それから、君にサヨナラを告げるだろう

いつかの魔法


東堂から、高田馬場駅の前で待っていると、連絡が来た。ロータリーはサークルのパーカーなどを着た若い男女で溢れかえっている。
学生の頃と変わらない景色を目の前にして、私は茫然自失としていた。
「冬香、お前集合場所こっちじゃねえって」
「えっ、ごめん! メッセージ見てなかった」
「三人でもう待ってんぞ、はやく来い」
東堂に腕を引かれ、集合場所まで歩いて坂を登る。大学までのこの道を歩いたのは本当に卒業以来で、東堂に腕を引かれていなかったら、きっと歩けていないと思う。
思い出してしまう。この道を、彼と一緒に三脚を担いで移動したこと、撮影終わりに学生行きつけのカフェで打ち上げをしたこと、テスト期間は下落合にある東堂の家で勉強会をしたこと。
もうあの頃には戻れないという現実に押しつぶされて、消えたくなってしまう。

「あ、もっちー! 久しぶり!」
よく溜まり場にしていたカフェの前に、見知った顔の男女が六名集まっていた。真ん中にいる、赤いベレー帽を被ったショートカットの女性が、太陽みたいに明るい声で私の名前を呼んだ。
「会いたかったよ! 元気だった?」
同期で、当時の部長を務めた麻里茂(マリモ)は、あの頃と全く変わらない笑顔で私を迎えた。もっちーと呼ばれる懐かしさに、思わず顔が緩んでしまった。
「久しぶり。元気だったよ」
「そっか、良かった……」
少し痩せた? と言って、麻里茂が私の肩を撫でた。触れてはいけない傷を労わるように、彼女は私の体をさする。
私は、何が大丈夫なのか分からないまま、大丈夫だよと言って、へらっと笑った。
「麻里茂、あと五人遅れて来るらしいから、先に大学行こう」
「そうだね。東堂、あんた未だに爆食してるんだって? もう若くないんだから気をつけなよ」
「うるせぇな、成長期なんだよまだ」
結婚した人、離婚した人、子供がいる人、恋人がいる人、一人で生きていくと決めた人、変わらない人、変わった人。あの頃同じ学校に通っていた人達は、様々なライフステージの中で生きている。あの頃みたいに、もう立場は同じじゃない。
私たちは、もうあの頃とぴったり同じ関係にはなれない。
そのことが、こんなにも寂しく感じるのは、私がまだ大人になりきれていないからなんだろう。変化を受け入れず、立ち止まったままだからなんだろう。

ねえハル、変化を受け入れることが正しいことですか。
前に進むことだけが正解ですか。
私が今立ち止まっているこの時間は、無駄ですか。

教えてほしい。
それから、バカだなって、優しくハグをして。




ハルは、瞬く間にクラスの人気者になっていた。特におしゃべりでも、愛嬌が良いわけでもないのに、男女共によくちょっかいを出されていた。
皆、ハルのことが可愛くて仕方ない、という雰囲気だった。
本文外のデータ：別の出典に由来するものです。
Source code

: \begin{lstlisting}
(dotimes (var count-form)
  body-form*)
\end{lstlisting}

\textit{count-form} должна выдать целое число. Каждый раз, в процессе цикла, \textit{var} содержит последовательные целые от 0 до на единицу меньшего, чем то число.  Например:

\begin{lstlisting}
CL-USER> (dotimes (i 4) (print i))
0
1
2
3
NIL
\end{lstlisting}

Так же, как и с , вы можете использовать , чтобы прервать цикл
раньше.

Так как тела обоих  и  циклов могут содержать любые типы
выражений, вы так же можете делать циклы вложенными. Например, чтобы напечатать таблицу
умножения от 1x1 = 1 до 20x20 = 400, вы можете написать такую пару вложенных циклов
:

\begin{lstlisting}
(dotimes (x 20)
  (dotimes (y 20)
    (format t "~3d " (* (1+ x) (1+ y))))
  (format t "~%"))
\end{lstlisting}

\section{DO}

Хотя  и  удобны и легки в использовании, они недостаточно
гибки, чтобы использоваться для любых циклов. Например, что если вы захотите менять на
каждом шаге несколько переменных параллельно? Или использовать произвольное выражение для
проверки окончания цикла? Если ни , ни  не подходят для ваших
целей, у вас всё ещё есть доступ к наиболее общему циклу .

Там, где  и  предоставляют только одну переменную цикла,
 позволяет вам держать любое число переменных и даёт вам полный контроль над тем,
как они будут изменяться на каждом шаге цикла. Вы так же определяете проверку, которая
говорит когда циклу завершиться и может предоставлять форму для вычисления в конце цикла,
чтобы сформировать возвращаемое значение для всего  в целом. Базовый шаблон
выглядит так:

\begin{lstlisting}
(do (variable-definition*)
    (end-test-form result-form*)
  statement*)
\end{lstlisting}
まさか彼がこんなに多くの人に愛される光景を目の当たりにできる日が来るなんて、思ってもみなかった。

「ハル、人気だよね。嫉妬しないの?」
前の席の堀田さんが、猫目でじっと私の顔を見つめてくる。私はえ、と声を小さく出すだけで、他に言葉が出てこなかった。
嫉妬するって、どうして。私はハルが沢山の人に愛されていることはとても嬉しい。だって、幼い頃はずっと一人で過ごしていたハルだから。
「そんなことは、思わないよ……」
「へぇ。幼馴染はさすが余裕ですね」
期待した答えではなかったのか、堀田さんは面白くなさそうに口を尖らせる。
「ハルのこと、ぶっちゃけ福崎狙ってるよ。気をつけた方がいいかもね」
気をつけるって、一体どういう意味で気をつけた方がいいのだろう。
ハルを取られないように気をつけるのか、それとも福崎さんに嫉妬されないように気をつけるのか……。
堀田さんが普通に話しかけてくれることをきっかけに、私を無視する空気は弱まっていたが、逆に幼馴染という立場を面白くないと思う人も出てきた。

ハルの存在は、それだけ多くの人の心を動かしているのだ。その事実が、私にとってはただただ眩しかった。

もしハルが入学式の日にいてくれたら、詩織を救うことはできたんだろう。私なんかより、もっと上手に、助けてあげられたんだろう。
ハルは眩しくて、なんだか見ていると時折辛くなる。